** Opening PROVIDED RECORDS block **
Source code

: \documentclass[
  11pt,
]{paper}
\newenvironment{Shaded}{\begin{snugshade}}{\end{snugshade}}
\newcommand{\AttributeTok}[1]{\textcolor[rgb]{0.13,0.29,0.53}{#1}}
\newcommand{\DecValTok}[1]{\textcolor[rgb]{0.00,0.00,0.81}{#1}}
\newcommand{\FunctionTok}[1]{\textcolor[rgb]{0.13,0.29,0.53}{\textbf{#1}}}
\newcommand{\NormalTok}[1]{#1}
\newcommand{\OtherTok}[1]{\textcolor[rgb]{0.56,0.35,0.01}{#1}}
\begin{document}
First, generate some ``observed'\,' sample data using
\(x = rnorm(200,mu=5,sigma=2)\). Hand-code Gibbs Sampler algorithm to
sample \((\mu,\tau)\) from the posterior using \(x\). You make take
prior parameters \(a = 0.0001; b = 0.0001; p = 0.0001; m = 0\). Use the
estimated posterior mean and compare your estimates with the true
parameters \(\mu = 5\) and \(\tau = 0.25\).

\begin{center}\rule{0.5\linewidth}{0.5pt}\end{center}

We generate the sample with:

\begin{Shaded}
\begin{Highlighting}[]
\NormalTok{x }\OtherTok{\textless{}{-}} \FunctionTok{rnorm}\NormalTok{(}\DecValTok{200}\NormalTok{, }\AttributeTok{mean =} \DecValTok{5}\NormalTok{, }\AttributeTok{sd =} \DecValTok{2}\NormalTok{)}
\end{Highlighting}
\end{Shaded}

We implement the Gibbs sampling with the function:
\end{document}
** Closing PROVIDED RECORDS block **
** Opening PROVIDED RECORDS block **
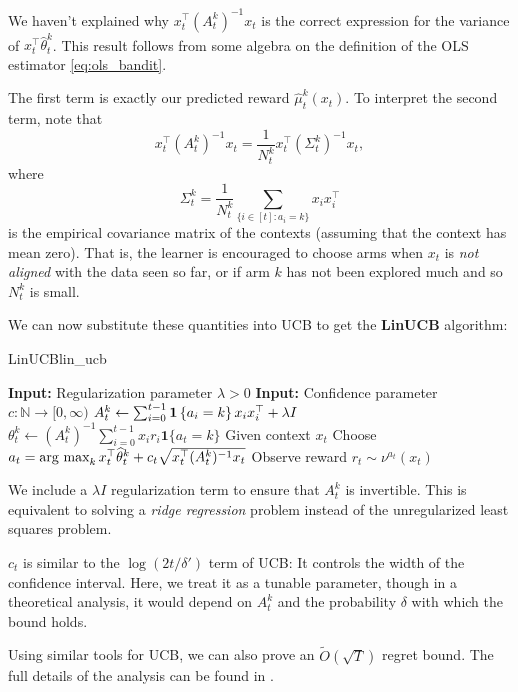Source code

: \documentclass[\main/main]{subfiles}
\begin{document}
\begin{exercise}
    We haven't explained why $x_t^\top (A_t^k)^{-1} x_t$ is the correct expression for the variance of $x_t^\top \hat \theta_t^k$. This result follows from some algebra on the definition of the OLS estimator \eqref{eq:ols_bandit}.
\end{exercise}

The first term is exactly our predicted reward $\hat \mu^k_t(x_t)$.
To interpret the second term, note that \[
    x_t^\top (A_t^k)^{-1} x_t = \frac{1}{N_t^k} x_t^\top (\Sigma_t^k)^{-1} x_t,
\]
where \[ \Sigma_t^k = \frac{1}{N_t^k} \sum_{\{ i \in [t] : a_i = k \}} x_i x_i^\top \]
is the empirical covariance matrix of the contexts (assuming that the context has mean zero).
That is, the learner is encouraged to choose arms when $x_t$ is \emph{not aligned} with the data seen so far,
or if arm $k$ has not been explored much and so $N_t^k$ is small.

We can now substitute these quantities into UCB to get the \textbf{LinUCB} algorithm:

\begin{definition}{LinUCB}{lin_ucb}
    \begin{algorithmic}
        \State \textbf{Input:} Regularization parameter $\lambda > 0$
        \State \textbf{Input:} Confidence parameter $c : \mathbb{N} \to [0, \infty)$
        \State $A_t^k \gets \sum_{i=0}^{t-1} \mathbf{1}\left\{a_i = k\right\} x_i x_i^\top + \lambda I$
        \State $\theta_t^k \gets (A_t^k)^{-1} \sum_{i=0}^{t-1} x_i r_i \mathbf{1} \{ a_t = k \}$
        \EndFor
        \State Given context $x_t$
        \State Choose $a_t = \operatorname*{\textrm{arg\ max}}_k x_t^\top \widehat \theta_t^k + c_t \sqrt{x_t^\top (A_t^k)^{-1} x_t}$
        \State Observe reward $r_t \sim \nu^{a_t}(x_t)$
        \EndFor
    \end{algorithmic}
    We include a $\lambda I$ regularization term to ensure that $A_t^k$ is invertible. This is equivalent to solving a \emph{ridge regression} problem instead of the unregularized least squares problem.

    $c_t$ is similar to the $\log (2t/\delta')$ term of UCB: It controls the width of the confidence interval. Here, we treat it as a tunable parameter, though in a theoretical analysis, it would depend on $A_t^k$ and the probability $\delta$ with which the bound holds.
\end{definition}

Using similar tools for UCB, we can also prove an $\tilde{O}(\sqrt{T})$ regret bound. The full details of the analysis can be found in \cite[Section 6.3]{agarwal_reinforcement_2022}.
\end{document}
** Closing PROVIDED RECORDS block **
* GOAL OF THE EXERCISE:
What lines in the data include the string "begin"? Copy each one.

* RESPONSE:
\newenvironment{Shaded}{\begin{snugshade}}{\end{snugshade}}
\begin{document}
\begin{center}\rule{0.5\linewidth}{0.5pt}\end{center}
\begin{Shaded}
\begin{Highlighting}[]
\begin{document}
\begin{exercise}
\begin{definition}{LinUCB}{lin_ucb}
    \begin{algorithmic}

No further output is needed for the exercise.